I was feeling that I should turn west to get my house. But there is no turning point. Finally I entered first street to the left and after a while I found myself Boston Post Road which is 6-7 km north of home. From that point it was just leg business not to worry about where I am. Total run was 12K with an ascend 110m, and lasted about 1:10. I named this run as Weston Run.
My last run before leaving Wayland was with Dr David again. We run the same route and said goodbye until the next time. I wish I run Boston Marathon one day. Even if I may be qualified in my age group based on my time at İstanbul Marathon, dates, which is in April, does not fit my travel period there.
Besides health benefits of exercising mentioned detailed in my book “Sağlığa Koşu-Running toward Health” this type of travel runs provides many benefits such as getting acquainted with a new city and not being dependent on technological devices, kind of orienteering3 exercise, meeting with people, running with others can turn exercise into an enjoyable social occasion.
1 I have every kind of running gear, GPS loaded mobile phone, Garmin Running Watch even Oura Ring.

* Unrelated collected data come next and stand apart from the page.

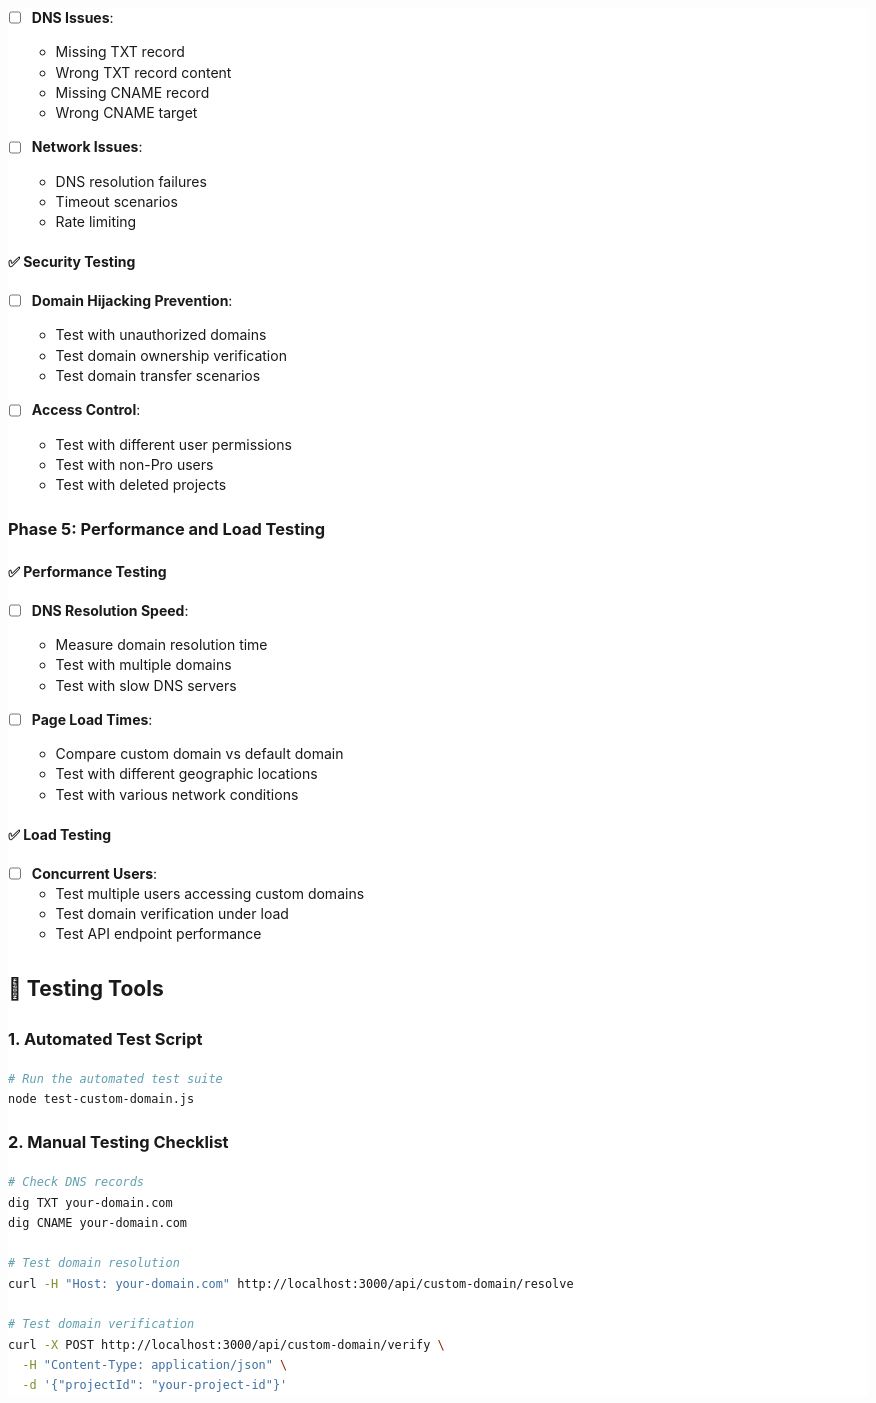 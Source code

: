 - [ ] **DNS Issues**:
  - Missing TXT record
  - Wrong TXT record content
  - Missing CNAME record
  - Wrong CNAME target

- [ ] **Network Issues**:
  - DNS resolution failures
  - Timeout scenarios
  - Rate limiting

#### ✅ Security Testing
- [ ] **Domain Hijacking Prevention**:
  - Test with unauthorized domains
  - Test domain ownership verification
  - Test domain transfer scenarios

- [ ] **Access Control**:
  - Test with different user permissions
  - Test with non-Pro users
  - Test with deleted projects

### Phase 5: Performance and Load Testing

#### ✅ Performance Testing
- [ ] **DNS Resolution Speed**:
  - Measure domain resolution time
  - Test with multiple domains
  - Test with slow DNS servers

- [ ] **Page Load Times**:
  - Compare custom domain vs default domain
  - Test with different geographic locations
  - Test with various network conditions

#### ✅ Load Testing
- [ ] **Concurrent Users**:
  - Test multiple users accessing custom domains
  - Test domain verification under load
  - Test API endpoint performance

## 🔧 Testing Tools

### 1. Automated Test Script
```bash
# Run the automated test suite
node test-custom-domain.js
```

### 2. Manual Testing Checklist
```bash
# Check DNS records
dig TXT your-domain.com
dig CNAME your-domain.com

# Test domain resolution
curl -H "Host: your-domain.com" http://localhost:3000/api/custom-domain/resolve

# Test domain verification
curl -X POST http://localhost:3000/api/custom-domain/verify \
  -H "Content-Type: application/json" \
  -d '{"projectId": "your-project-id"}'
```
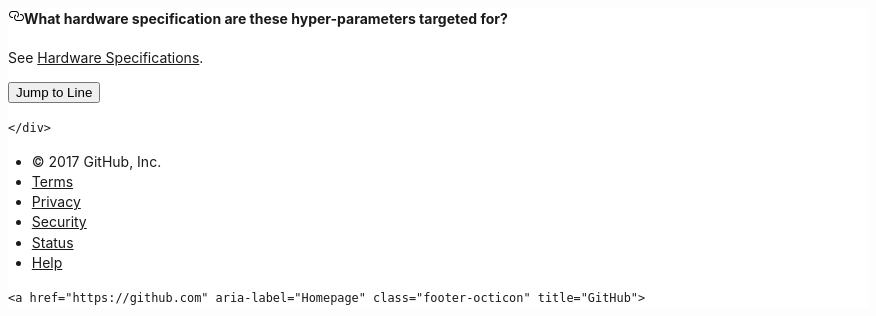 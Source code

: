 <h4><a href="#what-hardware-specification-are-these-hyper-parameters-targeted-for" aria-hidden="true" class="anchor" id="user-content-what-hardware-specification-are-these-hyper-parameters-targeted-for"><svg aria-hidden="true" class="octicon octicon-link" height="16" version="1.1" viewBox="0 0 16 16" width="16"><path fill-rule="evenodd" d="M4 9h1v1H4c-1.5 0-3-1.69-3-3.5S2.55 3 4 3h4c1.45 0 3 1.69 3 3.5 0 1.41-.91 2.72-2 3.25V8.59c.58-.45 1-1.27 1-2.09C10 5.22 8.98 4 8 4H4c-.98 0-2 1.22-2 2.5S3 9 4 9zm9-3h-1v1h1c1 0 2 1.22 2 2.5S13.98 12 13 12H9c-.98 0-2-1.22-2-2.5 0-.83.42-1.64 1-2.09V6.25c-1.09.53-2 1.84-2 3.25C6 11.31 7.55 13 9 13h4c1.45 0 3-1.69 3-3.5S14.5 6 13 6z"></path></svg></a>What hardware specification are these hyper-parameters targeted for?</h4>
<p>See
<a href="https://github.com/tensorflow/models/tree/master/research/inception#what-hardware-specification-are-these-hyper-parameters-targeted-for">Hardware Specifications</a>.</p>
</article>
  </div>

  </div>

  <button type="button" data-facebox="#jump-to-line" data-facebox-class="linejump" data-hotkey="l" class="d-none">Jump to Line</button>
  <div id="jump-to-line" style="display:none">
    <!-- '"` --><!-- </textarea></xmp> --></option></form><form accept-charset="UTF-8" action="" class="js-jump-to-line-form" method="get"><div style="margin:0;padding:0;display:inline"><input name="utf8" type="hidden" value="&#x2713;" /></div>
      <input class="form-control linejump-input js-jump-to-line-field" type="text" placeholder="Jump to line&hellip;" aria-label="Jump to line" autofocus>
      <button type="submit" class="btn">Go</button>
</form>  </div>

  </div>
  <div class="modal-backdrop js-touch-events"></div>
</div>

    </div>
  </div>

  </div>

      
<div class="footer container-lg px-3" role="contentinfo">
  <div class="position-relative d-flex flex-justify-between py-6 mt-6 f6 text-gray border-top border-gray-light ">
    <ul class="list-style-none d-flex flex-wrap ">
      <li class="mr-3">&copy; 2017 <span title="0.13031s from unicorn-2523930239-wr3vg">GitHub</span>, Inc.</li>
        <li class="mr-3"><a href="https://github.com/site/terms" data-ga-click="Footer, go to terms, text:terms">Terms</a></li>
        <li class="mr-3"><a href="https://github.com/site/privacy" data-ga-click="Footer, go to privacy, text:privacy">Privacy</a></li>
        <li class="mr-3"><a href="https://github.com/security" data-ga-click="Footer, go to security, text:security">Security</a></li>
        <li class="mr-3"><a href="https://status.github.com/" data-ga-click="Footer, go to status, text:status">Status</a></li>
        <li><a href="https://help.github.com" data-ga-click="Footer, go to help, text:help">Help</a></li>
    </ul>

    <a href="https://github.com" aria-label="Homepage" class="footer-octicon" title="GitHub">
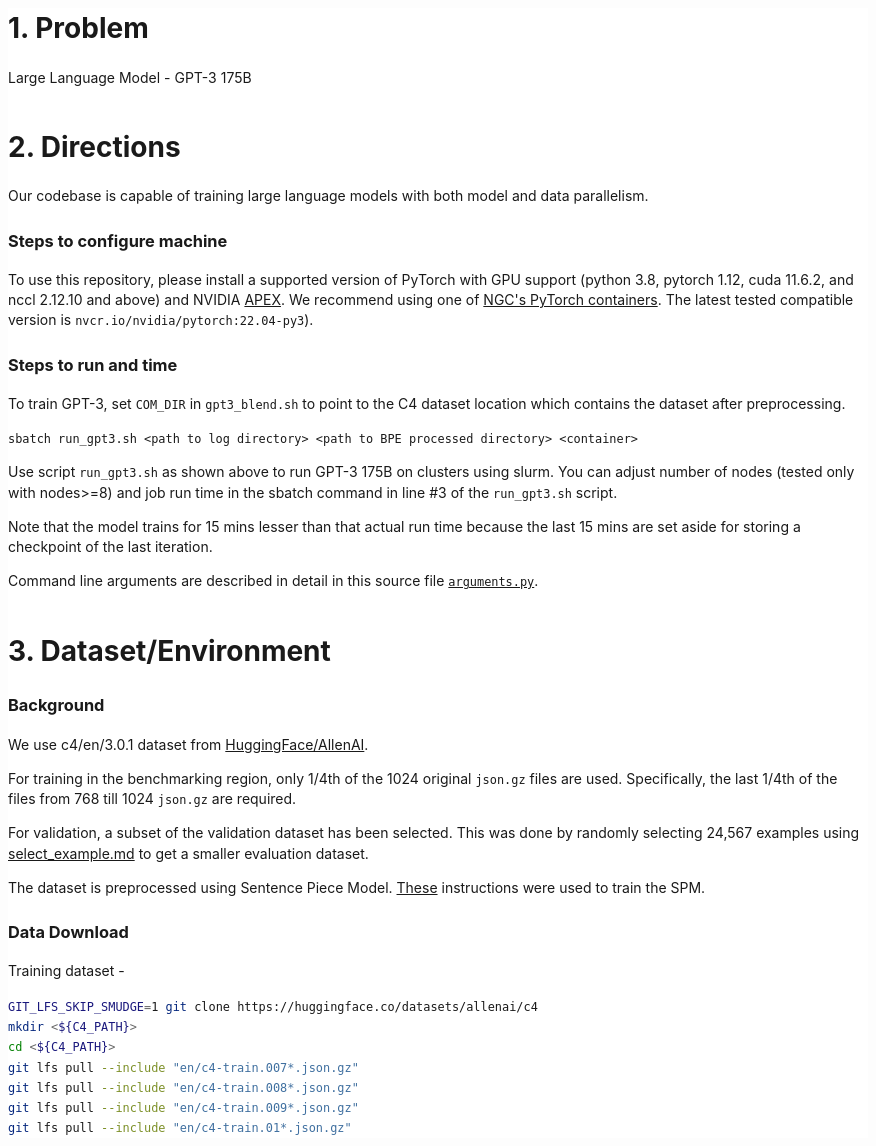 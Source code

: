 # 1. Problem 
Large Language Model - GPT-3 175B

# 2. Directions

Our codebase is capable of training large language models with both model and data parallelism.

### Steps to configure machine

To use this repository, please install a supported version of PyTorch with GPU support (python 3.8, pytorch 1.12, cuda 11.6.2, and nccl 2.12.10 and above) and NVIDIA [APEX](https://github.com/NVIDIA/apex#quick-start). We recommend using one of [NGC's PyTorch containers](https://ngc.nvidia.com/catalog/containers/nvidia:pytorch). The latest tested compatible version is `nvcr.io/nvidia/pytorch:22.04-py3`).

### Steps to run and time

To train GPT-3, set `COM_DIR` in `gpt3_blend.sh` to point to the C4 dataset location which contains the dataset after preprocessing.

```
sbatch run_gpt3.sh <path to log directory> <path to BPE processed directory> <container>
```

Use script `run_gpt3.sh` as shown above to run GPT-3 175B on clusters using slurm. You can adjust number of nodes (tested only with nodes>=8) and job run time in the sbatch command in line #3 of the `run_gpt3.sh` script.

Note that the model trains for 15 mins lesser than that actual run time because the last 15 mins are set aside for storing a checkpoint of the last iteration.

Command line arguments are described in detail in this source file [`arguments.py`](./megatron/arguments.py).


# 3. Dataset/Environment

### Background

We use c4/en/3.0.1 dataset from [HuggingFace/AllenAI](https://huggingface.co/datasets/allenai/c4).

For training in the benchmarking region, only 1/4th of the 1024 original `json.gz` files are used. Specifically, the last 1/4th of the files from 768 till 1024 `json.gz` are required.

For validation, a subset of the validation dataset has been selected. This was done by randomly selecting 24,567 examples using [select_example.md](https://github.com/sgpyc/training/blob/paxml-llm-draft/large_language_model/paxml/utils/select_example.md) to get a smaller evaluation dataset.

The dataset is preprocessed using Sentence Piece Model. [These](https://github.com/sgpyc/training/blob/paxml-llm-draft/large_language_model/paxml/utils/generate_spm.md) instructions were used to train the SPM. 

### Data Download
Training dataset -
```bash
GIT_LFS_SKIP_SMUDGE=1 git clone https://huggingface.co/datasets/allenai/c4
mkdir <${C4_PATH}>
cd <${C4_PATH}>
git lfs pull --include "en/c4-train.007*.json.gz"
git lfs pull --include "en/c4-train.008*.json.gz"
git lfs pull --include "en/c4-train.009*.json.gz"
git lfs pull --include "en/c4-train.01*.json.gz"
```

2 What I found in literature about, CPS is a curved carbon fiber plate is embedded in the midsole of the shoe. The plate itself is like a blade, and is made from lightweight carbon fiber. These blades store kinetic energy (generated by running) like a “spring” which allows the athlete to run and jump farther, faster, and with less fatigue. With every step, the stiff carbon fiber plate helps the foam compress and expand more quickly, returning more energy to the runner as they move. The carbon fiber plate also helps stabilize the runner’s ankle, reducing rotational force and lessening the workload for the calves. In theory, the carbon plate is assisting runners to stay “fresher” for longer throughout a race or hard work out, while recovering more quickly afterwards as their biomechanics have had less strain.
3 Orienteering is a mental and physical exercise that gets participants out into nature. This sport promotes stamina, independence from technology, and spatial reasoning abilities, as well as cooperation skills.
4 Wayland is a quiet, peaceful community located in the MetroWest area of Massachusetts. There are 14,038 residents, living in a total of 4,761 households. The average annual household income in Wayland is $237,882.